Avec « Familiar «, le premier extrait publié en juin dernier, on retrouvait une Agnes Obel fidèle à son style raffiné dans une vidéo rétro-futuriste où la voix de la chanteuse se fait écho, comme dédoublée par une technologie tendance James Blake tout à fait nouvelle pour elle qui privilégiait plutôt l’acoustique jusqu’ici. En sondant ainsi les infinies possibilités du son et de la production, elle s’ouvre à de nouvelles perspectives.
Dans ce jeu de miroir où la transparence est traitée dans ses formes les plus extrêmes, Agnes Obel organise elle-même son propre duo avec sa voix qu’elle divise et fragmente en deux personnalités, comme si l’une venait du soleil et l’autre de la lune noire. Sa voix trafiquée ressemble de très près à celle d’Anohni et c’est tout à fait sublime.
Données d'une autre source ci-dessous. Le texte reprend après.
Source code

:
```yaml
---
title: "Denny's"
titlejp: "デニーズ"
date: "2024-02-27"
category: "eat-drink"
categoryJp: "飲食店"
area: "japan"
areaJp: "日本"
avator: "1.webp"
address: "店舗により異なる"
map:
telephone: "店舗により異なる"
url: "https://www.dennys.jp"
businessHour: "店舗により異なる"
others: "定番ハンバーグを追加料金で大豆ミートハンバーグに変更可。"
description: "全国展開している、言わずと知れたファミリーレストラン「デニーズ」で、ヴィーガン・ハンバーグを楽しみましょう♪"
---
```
iiiiiiiiiiiiiiiiiiiiiiiiiiiiiiiiiiiiiiiiiiiiiii
Citizen of Glass est aussi un album enregistré avec des instruments qui imposent la rigueur, et poussent à faire vivre le silence dans chaque morceau. Il y a des clarinettes, des violons, une épinette, un mellotron, un célesta ainsi que du trautonium, un synthétiseur allemand des années 20 qui produit le son du verre grâce à ses lames métalliques. Sans oublier les samples qui transmutent le baroque à l’ère digitale.
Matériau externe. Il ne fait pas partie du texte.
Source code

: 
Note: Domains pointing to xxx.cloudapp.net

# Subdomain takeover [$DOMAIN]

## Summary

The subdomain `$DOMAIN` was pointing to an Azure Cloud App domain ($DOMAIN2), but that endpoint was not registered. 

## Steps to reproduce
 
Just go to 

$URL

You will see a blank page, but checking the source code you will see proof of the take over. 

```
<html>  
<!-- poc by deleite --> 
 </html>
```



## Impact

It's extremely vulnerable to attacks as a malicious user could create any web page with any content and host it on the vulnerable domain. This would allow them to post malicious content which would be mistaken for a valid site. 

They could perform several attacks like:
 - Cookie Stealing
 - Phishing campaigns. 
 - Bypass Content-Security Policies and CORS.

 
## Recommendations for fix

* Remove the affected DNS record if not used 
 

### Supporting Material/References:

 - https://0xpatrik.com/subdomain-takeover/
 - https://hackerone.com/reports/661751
« Oskar Sala avait utilisé cet instrument pour composer la bande-son des Oiseaux, mon film d’Hitchcock préféré. Je voulais que la beauté cristalline de la musique soit habitée d’une étrangeté en phase avec le climat inquiétant de l’époque. » Agnes Obel
Son goût pour les ambiances cinématographiques s’affirme d’emblée sur l’envoûtant « Strech your Eyes » où, quelque part entre douceur et angoisse (« darling ghost…« , implore-t-elle), elle jette un pont entre jazz aérien et folk progressif à la Kate Bush, le tout porté par un violoncelle fantomatique.
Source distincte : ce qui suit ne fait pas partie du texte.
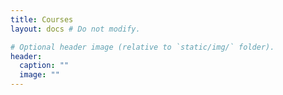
 ```yaml
---
title: Courses
layout: docs # Do not modify.

# Optional header image (relative to `static/img/` folder).
header:
  caption: ""
  image: ""
---
```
Cette odyssée au cœur de la transparence est inspiré d’un article lu dans la presse allemande qui décrivait le degré d’intimité qu’un individu possède dans un pays donné. Obel a extrapolé le sujet pour nous faire vivre l’incroyable difficulté de notre époque où tout semble aller dans le sens de la révélation de l’intime. Son travail autour des multiples facettes de la voix est total puisque pour la première fois, l’artiste danoise utilise la sienne pour dénoncer les travers du monde contemporain.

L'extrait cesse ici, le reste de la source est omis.